Bu da yine hayali bir iddia ve yorumdur. Bir defa böyle bir genel göçün yaşandığı gerçek dışıdır. İkincisi her Türk vatandaşı (hatta bazı koşullarla yabancılar), yasal koşullar çerçevesinde ülkede mülk edinebilir, serbestçe seyahat edip yerleşebilir. Türkiye’de herkes vatandaş olarak, etnik kökenine bakmaksızın iyi komşuluk ilişkileri içinde, ortak değerler altında birlikte yaşama kültürüne sahiptir. Bundan böyle bir anlam çıkarmak anlamsızdır. Gürcü kökenli nüfusun da yaşadığı Artvin ve çevresi tersi yönde en fazla göçün olduğu şehirdir. Ülkemizde ayrılıkçı fikir besleyen bir halk yoktur. Aksine etnik tartışmalarda gürcü kökenli vatandaşlar duruşlarıyla örnek gösterilmektedir. Ancak her toplum kesiminde olduğu gibi böyle fikirler beslediğinden şüphelenilen, suni, bireysel azınlıklar mevcuttur ve onlarla mücadele yöntemleri bellidir.    

-Türkiye’nin Acaristan'da Kıbrıs benzeri bir senaryoyu oynamamasını temenni ediyorum. Türk ordusu Kıbrıs’ı işgal etmiştir. Türkiye’deki mevcut hükümetin Acara konusunda böyle bir harekete tevessül edeceğini tahmin etmiyorum. Ancak hükümetler değişecektir. Dolayısıyla gelecek hükümetin ise ne düşüncede olacağı bilinemez.
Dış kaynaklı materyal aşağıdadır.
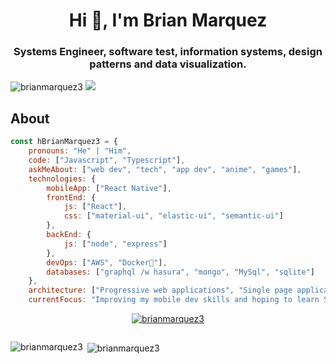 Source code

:  <h1 align="center">Hi 👋, I'm Brian Marquez</h1> 
<h3 align="center">Systems Engineer, software test, information systems, design patterns and data visualization.</h3>

<p align="left"> <img src="https://komarev.com/ghpvc/?username=brianmarquez3&label=Profile%20views&color=0e75b6&style=flat" alt="brianmarquez3" /> 
<img src="https://img.shields.io/github/followers/BrianMarquez3?label=Follow&style=social" /> 
</p>

## About

```javascript
const hBrianMarquez3 = {
    pronouns: "He" | "Him",
    code: ["Javascript", "Typescript"],
    askMeAbout: ["web dev", "tech", "app dev", "anime", "games"],
    technologies: {
        mobileApp: ["React Native"],
        frontEnd: {
            js: ["React"],
            css: ["material-ui", "elastic-ui", "semantic-ui"]
        },
        backEnd: {
            js: ["node", "express"]
        },
        devOps: ["AWS", "Docker🐳"],
        databases: ["graphql /w hasura", "mongo", "MySql", "sqlite"]
    },
    architecture: ["Progressive web applications", "Single page applications"],
    currentFocus: "Improving my mobile dev skills and hoping to learn Swift.",

```

<p align="center"> <a href="https://github.com/ryo-ma/github-profile-trophy"><img src="https://github-profile-trophy.vercel.app/?username=brianmarquez3" alt="brianmarquez3" /></a> </p>

<p align="left"> <a href="https://twitter.com/" target="blank"><img src="https://img.shields.io/twitter/follow/?logo=twitter&style=for-the-badge" alt="" /></a> </p>



<p><img align="left" src="https://github-readme-stats.vercel.app/api/top-langs?username=brianmarquez3&show_icons=true&locale=en&layout=compact" alt="brianmarquez3" /></p>

<p>&nbsp;<img align="center" src="https://github-readme-stats.vercel.app/api?username=brianmarquez3&show_icons=true&locale=en" alt="brianmarquez3" /></p>

<!--<p><img align="center" src="https://github-readme-streak-stats.herokuapp.com/?user=brianmarquez3&" alt="brianmarquez3" /></p>-->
Türkiye Kıbrıs’ı işgal etmemiş, aradaki Antlaşmanın gereği olan garantörlük yetkisini yine uluslararası uygulamalara uygun bir şekilde kullanmıştır. Kıbrıs Rum Kesiminin kuzeyde askerleriyle adeta bir katliama başlaması, son çare olarak askeri müdahaleyi gerektirmiştir. Bu bir senaryo değil, antlaşma şartlarına uyumu sağlamanın yollarından biridir. Acara konusunda da benzer bir durumun olması halinde, öncelikle dostane, diplomatik yollar, son çare olarak askeri müdahale düşünülebilir. Gürcistan’ın bu olumsuz durumları, sonuçları öngörmesi yerine, Acaranın özerkliğine, yani imzaladığı Antlaşmalara riayet etmesi daha kolay ve kaygısız bir yoldur. Bu görüşler 1992’de ifade edildiğine göre, Saakaşvili’nin o tarihten itibaren Acaraya, özerkliğine müdahale hesapları yaptığı anlaşılmaktadır. Yakın zamandaki krizde herhangi bir çatışma olmadan, diplomatik olarak sorunun -kısa vadede de olsa- giderilmesi istenmeyen olayları önlemiştir. Ancak olaylar sonrası günümüzde özerkliğe, dolayısıyla Antlaşmaya uyulup uyulmadığı önemli bir soru işaretidir. Bu sorunlara aşağıda değinilmiştir. 

-1921 tarihli Kars Anlaşması’nın geçersiz kılınması için tek bir gerekçe vardır, bu da Anlaşmanın Gürcistan işgal altında iken Türkler ve Ruslar arasında yapılmasıdır. Uluslararası kanunlar bu tarz anlaşmaları geçerli kabul etmez.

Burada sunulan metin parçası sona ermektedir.